Terapia esplorativa-neutrale di genere: una testimonianza
Leggendo la pagina “Ho seguito la “terapia esplorativa di genere” che alle Gender Critical piace tanto” (link ai piedi dell’articolo), dove una persona transgender in direzione ftm racconta la sua testimonianza con questa terapia, si evincono i seguenti punti:
Contesto e aspettative: La persona era depressa fin dall’adolescenza e sperava di trovare aiuto in una terapia “specializzata in questioni di genere”. Aveva anche fatto coming out con i genitori come transgender ftm, immaginando un sostegno che non è mai arrivato.
La terapeuta e il metodo “esplorativo”: La figura professionale si è rivelata sgradevole e ostile. Ha minimizzato la depressione della persona (nonostante tentativi di suicidio), ha insistito su una presunta diagnosi di autismo e cercava di parlare con i genitori senza la sua presenza. Inoltre, utilizzava l’approccio che si usa con i pazienti psichiatrici che soffrono di dismorfofobia.
Approccio di conversione mascherato: La terapeuta applicava tecniche simili alla CBT ma finalizzate a invalidare l’identità di genere maschile dichiarata dalle persona. Cercava la “vera causa” della disforia, considerandola frutto di fattori estranei (autismo, influenze esterne), e spingeva l’idea di “neutralità corporea”, invitando a dissociarsi dal proprio corpo.
Isolamento e dubbio di sé: Si tentava di rompere i legami con chi sosteneva l’affermazione di genere e di instillare dubbi continui. Il paziente si rende conto di come una persona più fragile o più giovane avrebbe potuto subire danni maggiori.
Conseguenze emotive: La terapia non è stata traumatizzante in sé per il paziente ftm, ma lo è stato lo scontro con la realtà dei genitori ostili. Ha provato a “mettere in pratica” alcune tecniche per ridurre la disforia, arrivando a negare sé stesso: ha cambiato ambiente, ignorato i vecchi amici, represso ogni pensiero disforico. La disforia è diminuita, ma la depressione e l’ideazione suicidaria sono rimaste, non avendo apparentemente più una causa razionale.
Conclusione: La “terapia di esplorativa” (quindi l’approccio di “conversione”) può apparentemente ridurre la disforia, ma non rende felici: si limita a “spostare” il dolore invece di risolverlo. Secondo i sostenitori di questo approccio, è preferibile all’opzione dell’affermazione di genere, ma per la testimone la felicità autentica non si ottiene in questo modo.
Analisi dello scenario
Il dibattito sulla “terapia esplorativa neutrale di genere” riflette le profonde divergenze che esistono oggi nel campo dei modelli di intervento psicologico relativi alla disforia e all’identità di genere. Da un lato, c’è chi promuove un approccio affermativo e inclusivo, che riconosce la complessità delle identità di genere e la legittimità dell’autodichiarazione; dall’altro, i gruppi gender-critical criticano ciò che considerano pratiche che, sotto una veste apparentemente neutra e “esplorativa”, impongono un ritorno a un modello basato esclusivamente sul sesso biologico – pratiche che includono il deadnaming e l’assegnazione dei pronomi in base al sesso biologico. In questo scenario, il nome con cui viene pubblicizzata la terapia potrebbe risultare fuorviante per quei genitori che, affidandosi a un percorso dall’apparenza imparziale, sperano davvero in un’esplorazione autentica delle diverse dimensioni di genere.
Fonti consultate:
(Disforia di genere – Wikipedia, che menziona le critiche di Genspect e GenerAzione D)

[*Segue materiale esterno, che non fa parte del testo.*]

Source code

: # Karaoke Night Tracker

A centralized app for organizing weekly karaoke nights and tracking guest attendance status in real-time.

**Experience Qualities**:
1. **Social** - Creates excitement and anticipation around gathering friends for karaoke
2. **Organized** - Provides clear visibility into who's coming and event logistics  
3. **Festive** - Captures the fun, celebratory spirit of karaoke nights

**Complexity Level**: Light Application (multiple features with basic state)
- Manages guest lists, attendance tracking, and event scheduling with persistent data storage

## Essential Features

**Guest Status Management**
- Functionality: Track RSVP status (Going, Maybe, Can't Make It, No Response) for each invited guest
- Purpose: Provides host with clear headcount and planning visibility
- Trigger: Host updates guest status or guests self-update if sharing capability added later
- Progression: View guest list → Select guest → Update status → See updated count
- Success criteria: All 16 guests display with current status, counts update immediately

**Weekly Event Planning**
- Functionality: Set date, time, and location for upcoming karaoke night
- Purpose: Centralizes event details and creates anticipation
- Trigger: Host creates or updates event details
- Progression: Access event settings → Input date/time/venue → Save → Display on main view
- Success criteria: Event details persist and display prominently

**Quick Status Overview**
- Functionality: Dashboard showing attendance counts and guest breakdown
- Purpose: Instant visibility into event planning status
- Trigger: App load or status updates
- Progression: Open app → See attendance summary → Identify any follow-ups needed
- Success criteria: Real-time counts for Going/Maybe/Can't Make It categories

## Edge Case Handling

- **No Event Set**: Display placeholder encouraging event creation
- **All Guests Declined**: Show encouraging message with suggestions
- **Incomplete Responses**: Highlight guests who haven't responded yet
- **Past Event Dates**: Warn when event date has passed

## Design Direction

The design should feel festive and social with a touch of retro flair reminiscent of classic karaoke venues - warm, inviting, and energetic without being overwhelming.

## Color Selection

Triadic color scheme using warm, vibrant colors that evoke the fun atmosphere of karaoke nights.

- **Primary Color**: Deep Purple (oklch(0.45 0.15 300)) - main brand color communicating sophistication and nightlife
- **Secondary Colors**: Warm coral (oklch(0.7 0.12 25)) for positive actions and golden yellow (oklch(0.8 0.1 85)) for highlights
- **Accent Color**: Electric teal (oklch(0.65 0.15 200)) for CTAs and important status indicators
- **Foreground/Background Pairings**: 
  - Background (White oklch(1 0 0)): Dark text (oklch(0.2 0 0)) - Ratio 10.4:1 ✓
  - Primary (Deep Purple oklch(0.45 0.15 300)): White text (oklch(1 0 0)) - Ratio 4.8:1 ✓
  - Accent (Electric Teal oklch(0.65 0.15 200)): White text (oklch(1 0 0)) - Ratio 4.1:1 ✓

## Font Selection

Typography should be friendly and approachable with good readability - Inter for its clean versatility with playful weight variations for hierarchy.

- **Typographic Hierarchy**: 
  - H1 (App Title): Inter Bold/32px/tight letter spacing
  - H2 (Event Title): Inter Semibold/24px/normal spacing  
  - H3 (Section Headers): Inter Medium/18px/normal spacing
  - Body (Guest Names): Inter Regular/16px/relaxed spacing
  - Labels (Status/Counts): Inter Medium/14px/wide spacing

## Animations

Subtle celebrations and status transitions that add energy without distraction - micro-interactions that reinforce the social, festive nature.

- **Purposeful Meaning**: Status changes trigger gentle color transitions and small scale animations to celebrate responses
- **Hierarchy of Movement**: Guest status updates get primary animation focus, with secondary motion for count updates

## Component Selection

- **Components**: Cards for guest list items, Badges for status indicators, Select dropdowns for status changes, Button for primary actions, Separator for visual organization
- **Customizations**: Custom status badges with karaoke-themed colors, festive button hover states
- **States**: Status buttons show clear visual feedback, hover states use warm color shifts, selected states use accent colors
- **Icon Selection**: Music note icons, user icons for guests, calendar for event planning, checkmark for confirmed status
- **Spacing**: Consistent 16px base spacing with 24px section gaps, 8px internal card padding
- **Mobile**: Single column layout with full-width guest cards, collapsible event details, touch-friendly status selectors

Ho seguito la “terapia esplorativa di genere” che alle TERF piace tanto
(Studio sul misgendering e deadnaming nelle esperienze transgender)
(Discussioni online e raccomandazioni psicoterapeutiche nel Regno Unito in chiave gender-critical)
Questa analisi intende fornire una panoramica critica e documentata delle controversie legate a questa pratica terapeutica, evidenziando le aree in cui ulteriori ricerche e dibattiti sono necessari per garantire il benessere e il rispetto delle identità individuali.